Robert Tinnell is an American writer, film director and producer.

Robert directed such films as Feast of the Seven Fishes (2019), Frankenstein and Me (1996), and Kids of the Round Table (1995). His producer credits include Back Fork (2019), The Hunted (2013) and Surf Nazis Must Die (1987).

His graphic novel writing includes Flesh and Blood, The Living and The Dead, The Black Forest, The Wicked West, and the Eisner Award Nominee Feast of the Seven Fishes.

Biography
Tinnell's work as a director includes the films Kids of the Round Table (1995), Believe (2000), and Frankenstein and Me (1996), the latter of which was very popular with fans of classic horror.

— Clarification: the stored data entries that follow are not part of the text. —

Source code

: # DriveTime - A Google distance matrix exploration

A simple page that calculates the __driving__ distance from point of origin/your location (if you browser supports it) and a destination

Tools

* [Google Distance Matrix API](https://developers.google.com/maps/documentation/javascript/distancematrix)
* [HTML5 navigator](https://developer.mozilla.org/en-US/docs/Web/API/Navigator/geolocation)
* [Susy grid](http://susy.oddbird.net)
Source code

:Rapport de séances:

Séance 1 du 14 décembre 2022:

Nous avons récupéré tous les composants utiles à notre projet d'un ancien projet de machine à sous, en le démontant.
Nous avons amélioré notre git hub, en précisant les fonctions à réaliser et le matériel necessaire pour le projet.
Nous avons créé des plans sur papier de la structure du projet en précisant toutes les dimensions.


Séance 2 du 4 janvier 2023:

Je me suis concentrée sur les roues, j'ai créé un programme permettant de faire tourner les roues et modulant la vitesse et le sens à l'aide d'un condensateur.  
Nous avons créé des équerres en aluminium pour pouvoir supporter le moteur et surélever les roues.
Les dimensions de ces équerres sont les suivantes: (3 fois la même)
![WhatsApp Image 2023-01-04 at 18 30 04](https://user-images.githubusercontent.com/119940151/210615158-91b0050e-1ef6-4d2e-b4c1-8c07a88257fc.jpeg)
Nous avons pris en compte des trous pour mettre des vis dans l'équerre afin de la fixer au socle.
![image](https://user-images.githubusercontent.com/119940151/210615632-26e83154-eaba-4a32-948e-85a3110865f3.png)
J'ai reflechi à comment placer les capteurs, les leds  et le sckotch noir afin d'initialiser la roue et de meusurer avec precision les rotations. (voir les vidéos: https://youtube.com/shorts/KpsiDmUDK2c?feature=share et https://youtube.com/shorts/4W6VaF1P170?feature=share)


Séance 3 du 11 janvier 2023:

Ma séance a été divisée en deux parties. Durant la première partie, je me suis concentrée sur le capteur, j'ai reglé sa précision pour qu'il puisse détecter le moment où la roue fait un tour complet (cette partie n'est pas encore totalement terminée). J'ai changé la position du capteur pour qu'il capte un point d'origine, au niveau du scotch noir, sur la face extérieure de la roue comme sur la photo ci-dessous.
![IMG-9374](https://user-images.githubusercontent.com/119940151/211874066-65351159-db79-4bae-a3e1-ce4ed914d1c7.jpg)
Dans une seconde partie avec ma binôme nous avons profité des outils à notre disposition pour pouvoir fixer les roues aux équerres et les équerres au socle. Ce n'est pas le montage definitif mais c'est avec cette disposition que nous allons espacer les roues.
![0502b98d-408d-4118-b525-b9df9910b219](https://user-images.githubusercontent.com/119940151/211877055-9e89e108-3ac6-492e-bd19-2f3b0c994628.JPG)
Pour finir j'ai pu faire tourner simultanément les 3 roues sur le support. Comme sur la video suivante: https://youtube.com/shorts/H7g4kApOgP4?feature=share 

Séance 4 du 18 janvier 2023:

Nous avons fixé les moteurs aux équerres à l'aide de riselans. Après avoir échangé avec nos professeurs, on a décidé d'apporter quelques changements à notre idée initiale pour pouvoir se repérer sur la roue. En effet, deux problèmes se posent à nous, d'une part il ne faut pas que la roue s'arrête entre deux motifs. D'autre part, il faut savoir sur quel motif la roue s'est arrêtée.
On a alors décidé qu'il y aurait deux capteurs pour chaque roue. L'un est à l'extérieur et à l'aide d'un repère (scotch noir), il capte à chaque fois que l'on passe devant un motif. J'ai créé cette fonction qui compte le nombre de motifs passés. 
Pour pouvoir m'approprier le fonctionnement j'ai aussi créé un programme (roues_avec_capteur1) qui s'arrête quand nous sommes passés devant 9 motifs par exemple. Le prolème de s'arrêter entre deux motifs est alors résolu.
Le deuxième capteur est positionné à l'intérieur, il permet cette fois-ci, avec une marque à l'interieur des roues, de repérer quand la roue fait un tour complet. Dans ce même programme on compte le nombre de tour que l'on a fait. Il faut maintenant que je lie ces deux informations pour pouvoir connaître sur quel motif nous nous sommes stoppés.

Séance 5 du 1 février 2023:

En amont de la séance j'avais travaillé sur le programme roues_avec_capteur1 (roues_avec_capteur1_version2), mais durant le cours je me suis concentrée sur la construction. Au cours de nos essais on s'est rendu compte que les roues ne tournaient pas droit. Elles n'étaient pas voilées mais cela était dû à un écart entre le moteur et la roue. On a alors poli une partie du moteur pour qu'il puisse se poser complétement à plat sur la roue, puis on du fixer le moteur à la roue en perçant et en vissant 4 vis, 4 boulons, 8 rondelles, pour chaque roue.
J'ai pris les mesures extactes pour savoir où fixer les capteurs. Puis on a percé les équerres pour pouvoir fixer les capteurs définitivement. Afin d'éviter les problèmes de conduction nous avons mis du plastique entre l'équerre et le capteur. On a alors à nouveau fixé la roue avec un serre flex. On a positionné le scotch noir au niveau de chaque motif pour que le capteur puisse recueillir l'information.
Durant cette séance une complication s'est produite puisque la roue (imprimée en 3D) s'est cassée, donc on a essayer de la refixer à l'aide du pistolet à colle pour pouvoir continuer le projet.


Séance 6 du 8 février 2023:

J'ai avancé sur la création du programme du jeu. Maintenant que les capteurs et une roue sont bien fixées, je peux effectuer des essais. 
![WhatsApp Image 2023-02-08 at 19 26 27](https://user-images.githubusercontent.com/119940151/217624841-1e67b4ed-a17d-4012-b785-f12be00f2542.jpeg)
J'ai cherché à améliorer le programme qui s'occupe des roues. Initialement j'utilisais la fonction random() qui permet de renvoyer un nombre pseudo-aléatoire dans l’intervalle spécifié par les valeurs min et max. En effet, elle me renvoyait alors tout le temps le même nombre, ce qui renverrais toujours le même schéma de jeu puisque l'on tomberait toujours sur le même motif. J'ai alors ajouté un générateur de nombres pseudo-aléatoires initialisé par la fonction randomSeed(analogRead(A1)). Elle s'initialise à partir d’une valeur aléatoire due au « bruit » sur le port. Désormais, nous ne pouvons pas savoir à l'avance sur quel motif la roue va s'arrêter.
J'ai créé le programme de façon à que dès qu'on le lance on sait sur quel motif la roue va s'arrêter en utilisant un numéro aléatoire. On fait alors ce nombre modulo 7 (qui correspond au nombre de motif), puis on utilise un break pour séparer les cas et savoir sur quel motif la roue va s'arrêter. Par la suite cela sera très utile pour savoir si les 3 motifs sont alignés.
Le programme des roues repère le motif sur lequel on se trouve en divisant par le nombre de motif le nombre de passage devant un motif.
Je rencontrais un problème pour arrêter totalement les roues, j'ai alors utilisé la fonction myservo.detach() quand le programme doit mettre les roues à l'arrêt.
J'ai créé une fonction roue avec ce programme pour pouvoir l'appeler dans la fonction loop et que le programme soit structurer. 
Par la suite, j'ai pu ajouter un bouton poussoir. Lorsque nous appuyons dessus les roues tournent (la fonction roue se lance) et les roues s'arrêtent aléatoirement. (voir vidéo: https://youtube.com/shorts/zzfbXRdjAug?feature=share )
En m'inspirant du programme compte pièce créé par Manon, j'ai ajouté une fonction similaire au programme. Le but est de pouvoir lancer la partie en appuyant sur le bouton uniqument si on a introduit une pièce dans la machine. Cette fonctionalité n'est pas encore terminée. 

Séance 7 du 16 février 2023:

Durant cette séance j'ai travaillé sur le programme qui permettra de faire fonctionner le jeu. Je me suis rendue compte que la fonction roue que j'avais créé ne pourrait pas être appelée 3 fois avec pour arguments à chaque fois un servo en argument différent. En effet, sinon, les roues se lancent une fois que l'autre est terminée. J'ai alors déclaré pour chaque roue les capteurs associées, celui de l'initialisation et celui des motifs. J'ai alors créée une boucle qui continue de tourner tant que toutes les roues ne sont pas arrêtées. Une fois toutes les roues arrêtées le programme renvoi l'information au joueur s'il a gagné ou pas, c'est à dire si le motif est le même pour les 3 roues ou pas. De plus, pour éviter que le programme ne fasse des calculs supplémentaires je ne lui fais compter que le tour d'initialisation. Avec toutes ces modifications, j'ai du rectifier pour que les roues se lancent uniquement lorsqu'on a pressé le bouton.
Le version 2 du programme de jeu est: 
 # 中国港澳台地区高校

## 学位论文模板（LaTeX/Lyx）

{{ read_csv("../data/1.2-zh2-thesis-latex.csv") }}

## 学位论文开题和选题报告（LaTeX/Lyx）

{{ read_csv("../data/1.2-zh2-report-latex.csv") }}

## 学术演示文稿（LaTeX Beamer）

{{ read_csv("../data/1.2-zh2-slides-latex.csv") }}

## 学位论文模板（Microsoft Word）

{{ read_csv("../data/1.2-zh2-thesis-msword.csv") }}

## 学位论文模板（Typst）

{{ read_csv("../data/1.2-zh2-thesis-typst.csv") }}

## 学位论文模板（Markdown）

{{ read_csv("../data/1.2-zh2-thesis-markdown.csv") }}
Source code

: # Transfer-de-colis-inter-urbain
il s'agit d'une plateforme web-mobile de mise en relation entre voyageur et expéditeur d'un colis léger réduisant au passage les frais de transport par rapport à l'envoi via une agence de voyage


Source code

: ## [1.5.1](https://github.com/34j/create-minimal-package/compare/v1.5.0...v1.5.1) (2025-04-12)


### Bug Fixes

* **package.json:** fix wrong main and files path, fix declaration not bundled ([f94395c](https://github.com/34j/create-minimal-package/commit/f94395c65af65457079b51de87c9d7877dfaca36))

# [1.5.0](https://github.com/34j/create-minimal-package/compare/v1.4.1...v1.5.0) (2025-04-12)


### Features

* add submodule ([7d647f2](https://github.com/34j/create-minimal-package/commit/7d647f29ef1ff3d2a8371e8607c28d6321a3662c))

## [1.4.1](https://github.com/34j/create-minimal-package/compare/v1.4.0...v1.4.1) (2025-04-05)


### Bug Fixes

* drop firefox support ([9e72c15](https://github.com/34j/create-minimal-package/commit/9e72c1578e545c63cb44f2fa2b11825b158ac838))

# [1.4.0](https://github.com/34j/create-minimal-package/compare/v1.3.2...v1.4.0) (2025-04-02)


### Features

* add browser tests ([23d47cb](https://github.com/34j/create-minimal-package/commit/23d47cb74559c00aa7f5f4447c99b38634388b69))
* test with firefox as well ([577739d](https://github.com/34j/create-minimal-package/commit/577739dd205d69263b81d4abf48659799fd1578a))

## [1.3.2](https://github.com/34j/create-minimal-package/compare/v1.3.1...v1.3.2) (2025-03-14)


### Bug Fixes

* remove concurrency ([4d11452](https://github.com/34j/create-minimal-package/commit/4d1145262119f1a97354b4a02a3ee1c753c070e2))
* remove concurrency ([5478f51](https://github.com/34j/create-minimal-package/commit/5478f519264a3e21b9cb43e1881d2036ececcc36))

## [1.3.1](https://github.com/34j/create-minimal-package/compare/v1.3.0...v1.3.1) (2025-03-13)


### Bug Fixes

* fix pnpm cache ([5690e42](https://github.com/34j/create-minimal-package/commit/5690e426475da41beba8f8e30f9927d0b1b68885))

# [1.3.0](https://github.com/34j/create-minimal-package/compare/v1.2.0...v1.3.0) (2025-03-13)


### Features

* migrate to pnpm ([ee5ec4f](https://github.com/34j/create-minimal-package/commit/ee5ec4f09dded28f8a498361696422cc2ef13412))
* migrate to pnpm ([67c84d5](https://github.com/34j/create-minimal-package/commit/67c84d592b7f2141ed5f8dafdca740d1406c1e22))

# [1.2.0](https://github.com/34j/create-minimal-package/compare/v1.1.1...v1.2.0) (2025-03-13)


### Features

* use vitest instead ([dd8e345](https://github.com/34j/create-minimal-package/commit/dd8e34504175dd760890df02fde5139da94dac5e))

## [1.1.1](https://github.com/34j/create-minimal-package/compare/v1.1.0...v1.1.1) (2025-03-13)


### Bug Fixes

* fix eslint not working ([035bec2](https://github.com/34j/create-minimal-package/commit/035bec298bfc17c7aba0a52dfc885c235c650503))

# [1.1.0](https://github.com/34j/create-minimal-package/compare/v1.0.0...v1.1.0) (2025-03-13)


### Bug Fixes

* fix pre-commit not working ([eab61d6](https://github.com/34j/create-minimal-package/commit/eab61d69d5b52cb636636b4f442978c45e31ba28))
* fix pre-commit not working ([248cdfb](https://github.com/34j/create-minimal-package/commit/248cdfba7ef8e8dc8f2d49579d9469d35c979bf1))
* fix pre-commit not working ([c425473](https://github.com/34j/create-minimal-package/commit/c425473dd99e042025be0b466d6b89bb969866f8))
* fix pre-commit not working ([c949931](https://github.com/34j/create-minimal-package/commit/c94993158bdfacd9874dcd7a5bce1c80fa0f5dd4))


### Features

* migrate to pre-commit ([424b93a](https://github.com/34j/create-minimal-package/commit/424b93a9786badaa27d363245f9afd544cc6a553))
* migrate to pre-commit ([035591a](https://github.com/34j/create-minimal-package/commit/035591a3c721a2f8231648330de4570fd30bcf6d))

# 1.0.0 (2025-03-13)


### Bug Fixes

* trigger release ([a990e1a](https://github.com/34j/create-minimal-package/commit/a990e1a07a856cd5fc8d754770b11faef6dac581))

Tinnell has frequently acknowledged his passion for horror, particularly classic horror films. Hammer Film Productions aficionados seek out Frankenstein and Me because of a sequence inspired by the 1960 Terence Fisher film Brides of Dracula, which starred Peter Cushing. Tinnell's film actually recreates a windmill set that is used in the Hammer film. In the same film, Tinnell meticulously recreated a scene reminiscent of Night of the Living Dead as well as other horror classics. All of the sequences featured children in the adult roles. Burt Reynolds and Louise Fletcher starred in Frankenstein and Me, alongside a young Ryan Gosling. (Stars Elisha Cuthbert and Gosling both had early film roles for Tinnell.)

As a producer, Tinnell worked in both the music video world as well as feature films.  Among his credits as producer are the MTV Award-winning Paula Abdul music video "Straight Up," directed by David Fincher, and the notorious cult film Surf Nazis Must Die (released through Troma).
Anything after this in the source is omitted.